Work required ▸ Every line of the data below that holds the string "label" needs to be reported.

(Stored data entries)
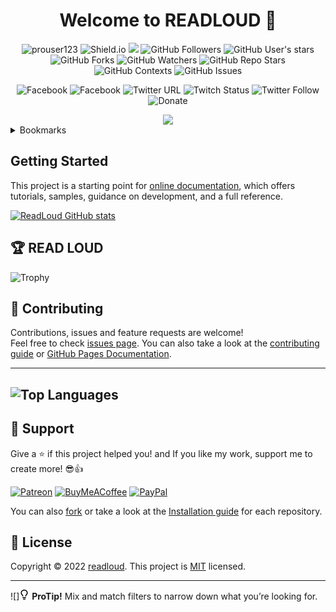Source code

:<h1 align="center">Welcome to READLOUD 👋</h1>

<div align="center">

![prouser123](https://img.shields.io/badge/prouser123.me-misc-green?url=https://prouser123.me/misc/mastodon-userid-lookup.html)
![Shield.io](https://img.shields.io/badge/shield.io-build-orang.svg?style=sociale?url=https://shields.io/category/build)
![](https://komarev.com/ghpvc/?username=your-github-readloud&color=red&label=PROFILE+VIEWS&style=social)
![GitHub Followers](https://img.shields.io/github/followers/readloud?label=Follow)
![GitHub User's stars](https://img.shields.io/github/stars/readloud?affiliations=OWNER%2CCOLLABORATOR)
![GitHub Forks](https://img.shields.io/github/forks/danielmiessler/SecLists?label=Fork)
![GitHub Watchers](https://img.shields.io/github/watchers/danielmiessler/SecLists?label=Watch)
![GitHub Repo Stars](https://img.shields.io/github/stars/danielmiessler/SecLists?style=social)
![GitHub Contexts](https://img.shields.io/github/status/contexts/pulls/danielmiessler/SecLists/1?style=social)
![GitHub Issues](https://img.shields.io/github/issues/danielmiessler/SecLists?style=social)

![Facebook](https://img.shields.io/badge/facebook-page-blue.svg?url=https://facebook.com/anonymansz)
![Facebook](https://img.shields.io/badge/facebook-profile-brightgreen.svg?url=https://facebook.com/mansz81)
![Twitter URL](https://img.shields.io/twitter/url?url=https%3A%2F%2Ftwitter.com/mansz81?style=social)
![Twitch Status](https://img.shields.io/twitch/status/readloud?style=social)
![Twitter Follow](https://img.shields.io/twitter/follow/mansz81?label=Follow)
![Donate](https://img.shields.io/badge/Donate-PayPal-green.svg?url=https://www.paypal.com/cgi-bin/webscr?cmd=_s-xclick&hosted_button_id=readloud)

<img src="https://www.photofunky.net/output/image/b/d/b/3/bdb3e7/photofunky.gif">
</div>

<!-- TABLE OF CONTENTS -->
<details>
  <summary>Bookmarks</summary>
  <ul>
    <li><a href="https://readloud.github.io/">🏠 Homepage</a></li>
    <li><a href="https://gist.github.com/readloud">🐙 Gist</a></li>
    <li><a href="https://github.com/readloud/h4cker.git">🔖 Cheatsheets</a></li>
    <li><a href="https://github.com/readloud/Personal-Documentation">📄 Documentation</a></li>
    <li><a href="https://github.com/readloud/readloud/wiki/">🔊 Wiki</a></li>
    <li><a href="https://readloud.github.io/faucetmonitor/">💱 Faucet Monitor</a></li>
  </ul>
</details>

## Getting Started

This project is a starting point for [online documentation](https://github.com/oneplus-x), which offers tutorials, samples, guidance on development, and a full reference.

[![ReadLoud GitHub stats](https://github-readme-stats.vercel.app/api?username=readloud&show_icons=true&theme=radical)](https://github-readme-stats.vercel.app/api/top-langs/?username=readloud&layout=compact&langs_count=6&theme=radical)
  
## 🏆 READ LOUD

![Trophy](https://github-profile-trophy.vercel.app/?username=readloud&no-bg=true)

  
## 🤝 Contributing

Contributions, issues and feature requests are welcome!<br />Feel free to check [issues page](https://github.com/readloud/readloud/issues). You can also take a look at the [contributing guide](https://github.com/github/docs/blob/main/CONTRIBUTING.md) or [GitHub Pages Documentation](https://docs.github.com/en).

---
![Top Languages](https://github-readme-stats.vercel.app/api/top-langs/?username=readloud&layout=compact&langs_count=6&theme=radical)
---

## 🥰 Support

Give a ⭐️ if this project helped you! and If you like my work, support me to create more! 😎👍<br>

[![Patreon](https://img.shields.io/badge/Patreon-F96854?style=for-the-badge&logo=patreon&logoColor=white)](https://www.patreon.com/mansz81)
[![BuyMeACoffee](https://img.shields.io/badge/Buy%20Me%20a%20Coffee-ffdd00?style=for-the-badge&logo=buy-me-a-coffee&logoColor=black)](https://www.buymeacoffee.com/forever812S)
[![PayPal](https://img.shields.io/badge/PayPal-00457C?style=for-the-badge&logo=paypal&logoColor=white)](https://www.paypal.me/readloud)

You can also 
[fork](https://github.com/readloud/readloud/fork) or take a look at the [Installation guide](https://github.com/git-guides/install-git) for each repository.


## 📝 License

Copyright © 2022 [readloud](https://github.com/readloud). This project is [MIT](https://github.com/readloud/readloud/blob/master/LICENSE) licensed.

***

![]<svg aria-hidden="true" height="16" viewBox="0 0 16 16" version="1.1" width="16" data-view-component="true" class="octicon octicon-light-bulb color-fg-muted">
    <path fill-rule="evenodd" d="M8 1.5c-2.363 0-4 1.69-4 3.75 0 .984.424 1.625.984 2.304l.214.253c.223.264.47.556.673.848.284.411.537.896.621 1.49a.75.75 0 01-1.484.211c-.04-.282-.163-.547-.37-.847a8.695 8.695 0 00-.542-.68c-.084-.1-.173-.205-.268-.32C3.201 7.75 2.5 6.766 2.5 5.25 2.5 2.31 4.863 0 8 0s5.5 2.31 5.5 5.25c0 1.516-.701 2.5-1.328 3.259-.095.115-.184.22-.268.319-.207.245-.383.453-.541.681-.208.3-.33.565-.37.847a.75.75 0 01-1.485-.212c.084-.593.337-1.078.621-1.489.203-.292.45-.584.673-.848.075-.088.147-.173.213-.253.561-.679.985-1.32.985-2.304 0-2.06-1.637-3.75-4-3.75zM6 15.25a.75.75 0 01.75-.75h2.5a.75.75 0 010 1.5h-2.5a.75.75 0 01-.75-.75zM5.75 12a.75.75 0 000 1.5h4.5a.75.75 0 000-1.5h-4.5z"></path>
</svg>
  <strong class="color-fg-default">ProTip!</strong>
  Mix and match filters to narrow down what you’re looking for.
</div>
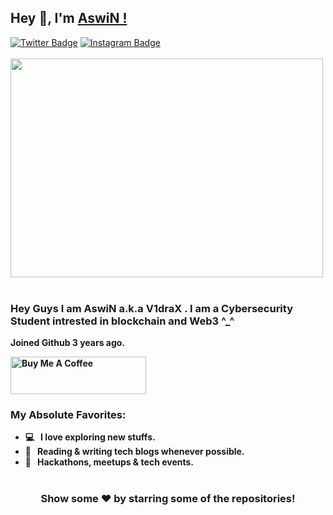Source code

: ## Hey 👋, I'm [AswiN !](https://github.com/v1drax/)
[![Twitter Badge](https://img.shields.io/badge/-Twitter-00acee?style=flat-square&logo=Twitter&logoColor=white)](https://twitter.com/aswinhrtlez)
[![Instagram Badge](https://img.shields.io/badge/-Instagram-e4405f?style=flat-square&logo=Instagram&logoColor=white)](https://instagram.com/aswinhrtlez)
<br>
<br>
<img align="center" height="350" width="500" alt="" src="https://raw.githubusercontent.com/iampavangandhi/iampavangandhi/master/gifs/coder.gif" />
<br>
<br>


### <b> Hey Guys I am AswiN  a.k.a  V1draX .  I am a Cybersecurity Student intrested in blockchain and Web3  ^_^ <b> 
 
 


Joined Github **3** years ago.






<a href="https://www.buymeacoffee.com/v1drax" target="_blank"><img src="https://cdn.buymeacoffee.com/buttons/v2/default-yellow.png" alt="Buy Me A Coffee" height="60px" width="217px" ></a>

### My Absolute Favorites:

- 💻 &nbsp; I love exploring new stuffs.
- 📰 &nbsp; Reading & writing tech blogs whenever possible.
- 🍕 &nbsp; Hackathons, meetups & tech events.




#

<div align="center">

### Show some ❤️ by starring some of the repositories!

</div>
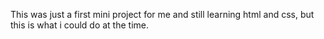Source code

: This was just a first mini project for me and still learning html and css, but this is what i could do at the time.
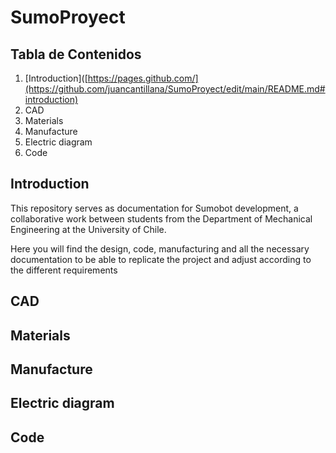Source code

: # SumoProyect
## Tabla de Contenidos
1. [Introduction]([https://pages.github.com/](https://github.com/juancantillana/SumoProyect/edit/main/README.md#introduction)
2. CAD
3. Materials
4. Manufacture
5. Electric diagram
6. Code
## Introduction
This repository serves as documentation for Sumobot development, a collaborative work between students from the Department of Mechanical Engineering at the University of Chile.

Here you will find the design, code, manufacturing and all the necessary documentation to be able to replicate the project and adjust according to the different requirements
## CAD
## Materials
## Manufacture
## Electric diagram
## Code
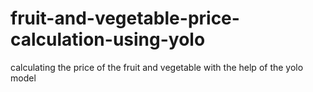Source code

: # fruit-and-vegetable-price-calculation-using-yolo
calculating the price of the fruit and vegetable with the help of the yolo model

Response to this exercise ▸
![](https://komarev.com/ghpvc/?username=your-github-readloud&color=red&label=PROFILE+VIEWS&style=social)
![GitHub Followers](https://img.shields.io/github/followers/readloud?label=Follow)
![GitHub Forks](https://img.shields.io/github/forks/danielmiessler/SecLists?label=Fork)
![GitHub Watchers](https://img.shields.io/github/watchers/danielmiessler/SecLists?label=Watch)
![Twitter Follow](https://img.shields.io/twitter/follow/mansz81?label=Follow)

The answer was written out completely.